Generate plain Java POJO classes from sample JSON when you want serializer-agnostic DTO scaffolding for Spring services, Jackson pipelines, or Android projects.

How to use

  1. Paste a representative JSON response with the fields, arrays, and nested objects your Java app actually consumes.
  2. Review the generated POJO classes and Jackson-friendly property annotations for the inferred payload shape.
  3. Copy the output into your backend or Android project and adapt package names, access modifiers, or validation annotations as needed.

Benefits

  • Produces plain Java POJOs that are easy to adapt to Jackson, Spring MVC, or custom mapping layers.
  • Keeps nested payloads in typed classes instead of unstructured maps.
  • Reduces repetitive DTO scaffolding when API contracts change frequently.

Best use cases

  • Spring Boot services that want quick DTO scaffolding from example API payloads.
  • Jackson-based Java integrations that need serializer-agnostic starting models.
  • Android or JVM projects that prefer plain POJOs before choosing a serializer-specific stack.

Plain Java tips

  • Use this route when you want straightforward POJO scaffolding rather than Gson-specific helpers.
  • Review primitive vs boxed types before shipping models that receive optional fields.
  • Layer your own validation or Lombok annotations on top after the initial scaffold is generated.

Implementation tips

  • Align field naming with your serializer strategy before production use.
  • Review primitive vs boxed types when nullability matters.
  • Group generated models in a dedicated package for maintainability.

Sample JSON

{
  "id": 101,
  "name": "Ada Lovelace",
  "active": true,
  "roles": ["admin", "editor"],
  "profile": {
    "email": "ada@example.com",
    "score": 9.8
  }
}

Sample output

public class UserModel {
  @JsonProperty("id")
  public Integer id;
  @JsonProperty("name")
  public String name;
  @JsonProperty("active")
  public Boolean active;
}

FAQ

Should I choose the plain Java route or the Java Gson route?
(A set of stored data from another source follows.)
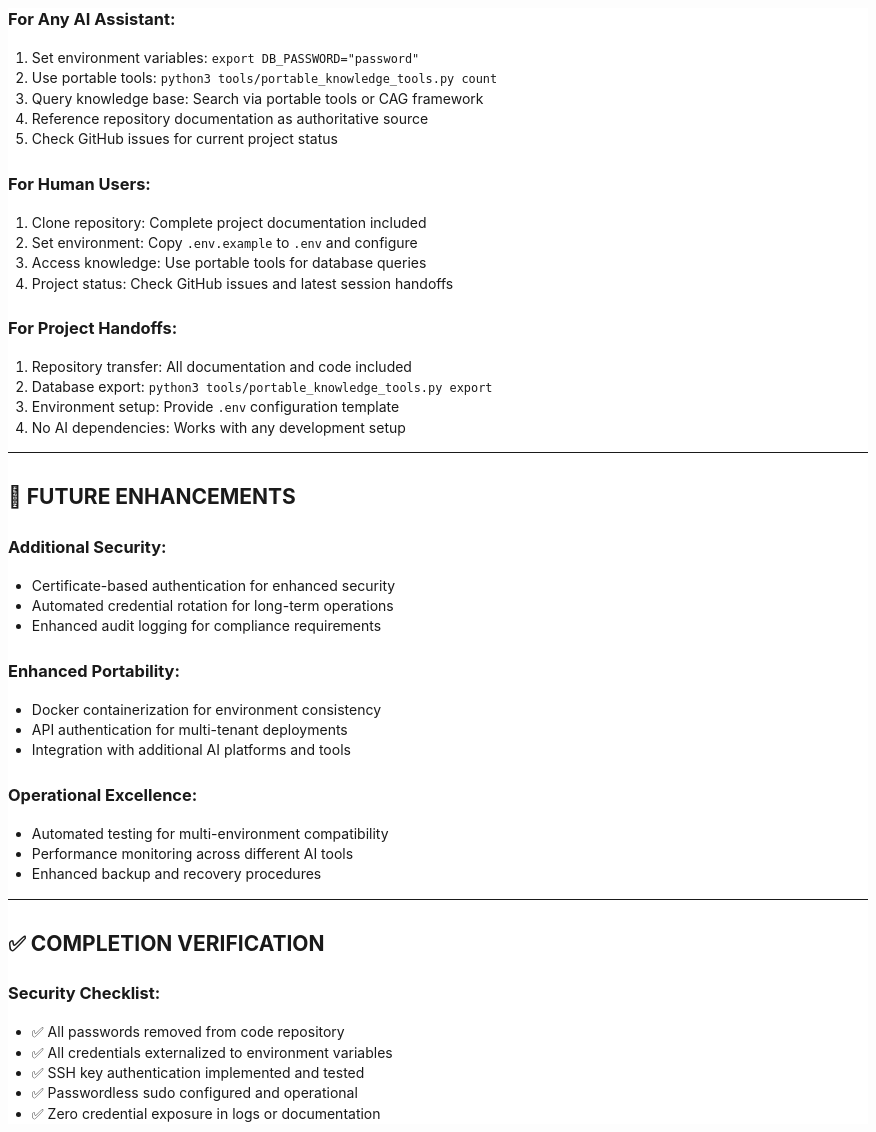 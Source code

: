 ### **For Any AI Assistant**:
1. Set environment variables: `export DB_PASSWORD="password"`
2. Use portable tools: `python3 tools/portable_knowledge_tools.py count`
3. Query knowledge base: Search via portable tools or CAG framework
4. Reference repository documentation as authoritative source
5. Check GitHub issues for current project status

### **For Human Users**:
1. Clone repository: Complete project documentation included
2. Set environment: Copy `.env.example` to `.env` and configure
3. Access knowledge: Use portable tools for database queries
4. Project status: Check GitHub issues and latest session handoffs

### **For Project Handoffs**:
1. Repository transfer: All documentation and code included
2. Database export: `python3 tools/portable_knowledge_tools.py export`
3. Environment setup: Provide `.env` configuration template
4. No AI dependencies: Works with any development setup

---

## 🔮 FUTURE ENHANCEMENTS

### **Additional Security**:
- Certificate-based authentication for enhanced security
- Automated credential rotation for long-term operations
- Enhanced audit logging for compliance requirements

### **Enhanced Portability**:
- Docker containerization for environment consistency
- API authentication for multi-tenant deployments
- Integration with additional AI platforms and tools

### **Operational Excellence**:
- Automated testing for multi-environment compatibility
- Performance monitoring across different AI tools
- Enhanced backup and recovery procedures

---

## ✅ COMPLETION VERIFICATION

### **Security Checklist**:
- ✅ All passwords removed from code repository
- ✅ All credentials externalized to environment variables
- ✅ SSH key authentication implemented and tested
- ✅ Passwordless sudo configured and operational
- ✅ Zero credential exposure in logs or documentation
Choose the plain Java route when you want serializer-agnostic POJOs that you can adapt to Jackson, Spring, or custom mapping workflows. Choose Java Gson when your app already relies on Gson annotations and helper methods.

Does the plain Java route support nested arrays and child objects?

Yes. Nested objects and arrays are expanded into dedicated Java model classes based on the sample JSON payload.